--- START ---

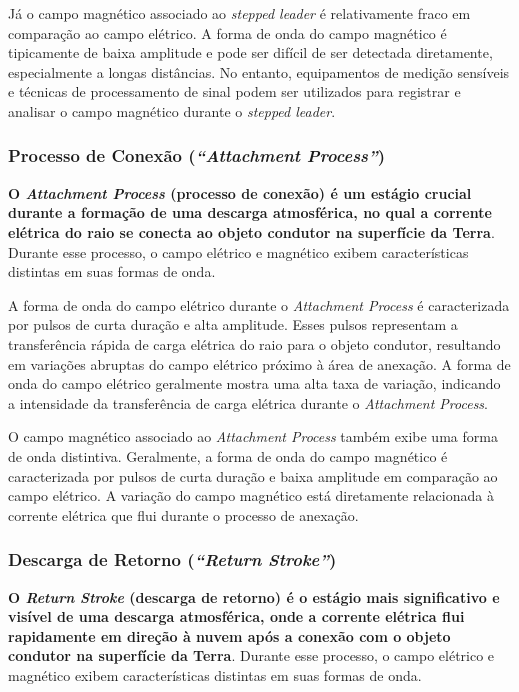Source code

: \documentclass[a4paper, 12pt, onecolumn,singlespacing]{article}
\begin{document}
		Já o campo magnético associado ao \textit{stepped leader} é relativamente fraco em comparação ao campo elétrico. A forma de onda do campo magnético é tipicamente de baixa amplitude e pode ser difícil de ser detectada diretamente, especialmente a longas distâncias. No entanto, equipamentos de medição sensíveis e técnicas de processamento de sinal podem ser utilizados para registrar e analisar o campo magnético durante o \textit{stepped leader}.
		
	\subsubsection{Processo de Conexão (\textit{``Attachment Process''})}
	
		\textbf{O \textit{Attachment Process} (processo de conexão) é um estágio crucial durante a formação de uma descarga atmosférica, no qual a corrente elétrica do raio se conecta ao objeto condutor na superfície da Terra}. Durante esse processo, o campo elétrico e magnético exibem características distintas em suas formas de onda.
		
		A forma de onda do campo elétrico durante o \textit{Attachment Process} é caracterizada por pulsos de curta duração e alta amplitude. Esses pulsos representam a transferência rápida de carga elétrica do raio para o objeto condutor, resultando em variações abruptas do campo elétrico próximo à área de anexação. A forma de onda do campo elétrico geralmente mostra uma alta taxa de variação, indicando a intensidade da transferência de carga elétrica durante o \textit{Attachment Process}.
		
		O campo magnético associado ao \textit{Attachment Process} também exibe uma forma de onda distintiva. Geralmente, a forma de onda do campo magnético é caracterizada por pulsos de curta duração e baixa amplitude em comparação ao campo elétrico. A variação do campo magnético está diretamente relacionada à corrente elétrica que flui durante o processo de anexação.
	
	\subsubsection{Descarga de Retorno (\textit{``Return Stroke''})}
		\textbf{O \textit{Return Stroke} (descarga de retorno) é o estágio mais significativo e visível de uma descarga atmosférica, onde a corrente elétrica flui rapidamente em direção à nuvem após a conexão com o objeto condutor na superfície da Terra}. Durante esse processo, o campo elétrico e magnético exibem características distintas em suas formas de onda.
		
\end{document}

--- END ---

Please print the entries shown above again, exactly, and skip the pictures.

Source code

: \documentclass[a4paper, 12pt, onecolumn,singlespacing]{article}
\begin{document}
		Já o campo magnético associado ao \textit{stepped leader} é relativamente fraco em comparação ao campo elétrico. A forma de onda do campo magnético é tipicamente de baixa amplitude e pode ser difícil de ser detectada diretamente, especialmente a longas distâncias. No entanto, equipamentos de medição sensíveis e técnicas de processamento de sinal podem ser utilizados para registrar e analisar o campo magnético durante o \textit{stepped leader}.
		
	\subsubsection{Processo de Conexão (\textit{``Attachment Process''})}
	
		\textbf{O \textit{Attachment Process} (processo de conexão) é um estágio crucial durante a formação de uma descarga atmosférica, no qual a corrente elétrica do raio se conecta ao objeto condutor na superfície da Terra}. Durante esse processo, o campo elétrico e magnético exibem características distintas em suas formas de onda.
		
		A forma de onda do campo elétrico durante o \textit{Attachment Process} é caracterizada por pulsos de curta duração e alta amplitude. Esses pulsos representam a transferência rápida de carga elétrica do raio para o objeto condutor, resultando em variações abruptas do campo elétrico próximo à área de anexação. A forma de onda do campo elétrico geralmente mostra uma alta taxa de variação, indicando a intensidade da transferência de carga elétrica durante o \textit{Attachment Process}.
		
		O campo magnético associado ao \textit{Attachment Process} também exibe uma forma de onda distintiva. Geralmente, a forma de onda do campo magnético é caracterizada por pulsos de curta duração e baixa amplitude em comparação ao campo elétrico. A variação do campo magnético está diretamente relacionada à corrente elétrica que flui durante o processo de anexação.
	
	\subsubsection{Descarga de Retorno (\textit{``Return Stroke''})}
		\textbf{O \textit{Return Stroke} (descarga de retorno) é o estágio mais significativo e visível de uma descarga atmosférica, onde a corrente elétrica flui rapidamente em direção à nuvem após a conexão com o objeto condutor na superfície da Terra}. Durante esse processo, o campo elétrico e magnético exibem características distintas em suas formas de onda.
		
\end{document}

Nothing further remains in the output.